Your objective —
Copy every line of the records below where the word "target" occurs.

Input —
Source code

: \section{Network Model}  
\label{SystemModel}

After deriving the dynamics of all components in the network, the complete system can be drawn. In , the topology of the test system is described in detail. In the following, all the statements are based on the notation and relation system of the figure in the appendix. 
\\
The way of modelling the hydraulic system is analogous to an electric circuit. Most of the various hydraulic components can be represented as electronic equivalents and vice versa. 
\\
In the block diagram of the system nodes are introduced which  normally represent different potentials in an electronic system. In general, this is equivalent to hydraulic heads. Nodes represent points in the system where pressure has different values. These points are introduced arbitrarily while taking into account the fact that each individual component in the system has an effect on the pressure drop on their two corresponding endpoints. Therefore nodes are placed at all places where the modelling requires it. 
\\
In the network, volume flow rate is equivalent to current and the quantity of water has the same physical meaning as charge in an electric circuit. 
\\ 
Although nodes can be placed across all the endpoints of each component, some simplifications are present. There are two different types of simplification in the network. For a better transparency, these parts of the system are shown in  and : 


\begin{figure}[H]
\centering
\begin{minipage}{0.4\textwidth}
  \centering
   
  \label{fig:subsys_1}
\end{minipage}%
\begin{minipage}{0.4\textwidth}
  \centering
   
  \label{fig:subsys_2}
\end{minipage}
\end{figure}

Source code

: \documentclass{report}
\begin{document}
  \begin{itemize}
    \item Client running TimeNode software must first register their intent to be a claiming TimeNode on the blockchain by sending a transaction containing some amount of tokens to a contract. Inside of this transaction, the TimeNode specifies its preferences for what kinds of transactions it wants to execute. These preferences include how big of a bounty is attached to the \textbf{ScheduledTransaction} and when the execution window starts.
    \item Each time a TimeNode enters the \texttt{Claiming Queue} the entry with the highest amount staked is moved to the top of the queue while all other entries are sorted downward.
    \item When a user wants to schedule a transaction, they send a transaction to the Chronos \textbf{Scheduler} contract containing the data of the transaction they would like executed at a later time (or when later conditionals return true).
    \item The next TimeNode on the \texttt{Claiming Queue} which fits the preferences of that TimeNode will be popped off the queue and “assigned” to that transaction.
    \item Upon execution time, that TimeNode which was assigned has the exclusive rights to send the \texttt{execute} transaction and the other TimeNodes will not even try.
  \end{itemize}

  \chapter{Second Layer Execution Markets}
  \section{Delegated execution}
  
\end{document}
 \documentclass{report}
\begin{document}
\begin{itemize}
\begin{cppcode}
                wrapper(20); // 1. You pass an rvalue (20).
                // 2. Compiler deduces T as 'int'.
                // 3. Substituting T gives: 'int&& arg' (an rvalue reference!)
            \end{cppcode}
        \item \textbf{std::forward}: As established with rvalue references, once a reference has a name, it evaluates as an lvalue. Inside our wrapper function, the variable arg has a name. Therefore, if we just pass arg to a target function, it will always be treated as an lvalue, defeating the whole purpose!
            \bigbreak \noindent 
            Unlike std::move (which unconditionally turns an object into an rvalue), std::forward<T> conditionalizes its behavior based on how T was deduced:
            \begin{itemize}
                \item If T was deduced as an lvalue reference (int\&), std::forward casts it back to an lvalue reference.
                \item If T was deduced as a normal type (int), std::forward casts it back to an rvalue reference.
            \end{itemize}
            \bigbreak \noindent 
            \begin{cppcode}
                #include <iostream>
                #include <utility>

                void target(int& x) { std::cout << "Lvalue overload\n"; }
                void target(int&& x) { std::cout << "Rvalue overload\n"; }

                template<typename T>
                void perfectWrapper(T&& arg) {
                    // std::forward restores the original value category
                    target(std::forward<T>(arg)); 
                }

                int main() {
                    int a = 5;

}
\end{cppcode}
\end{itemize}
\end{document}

Written response —
        \item \textbf{std::forward}: As established with rvalue references, once a reference has a name, it evaluates as an lvalue. Inside our wrapper function, the variable arg has a name. Therefore, if we just pass arg to a target function, it will always be treated as an lvalue, defeating the whole purpose!
                void target(int& x) { std::cout << "Lvalue overload\n"; }
                void target(int&& x) { std::cout << "Rvalue overload\n"; }
                    target(std::forward<T>(arg)); 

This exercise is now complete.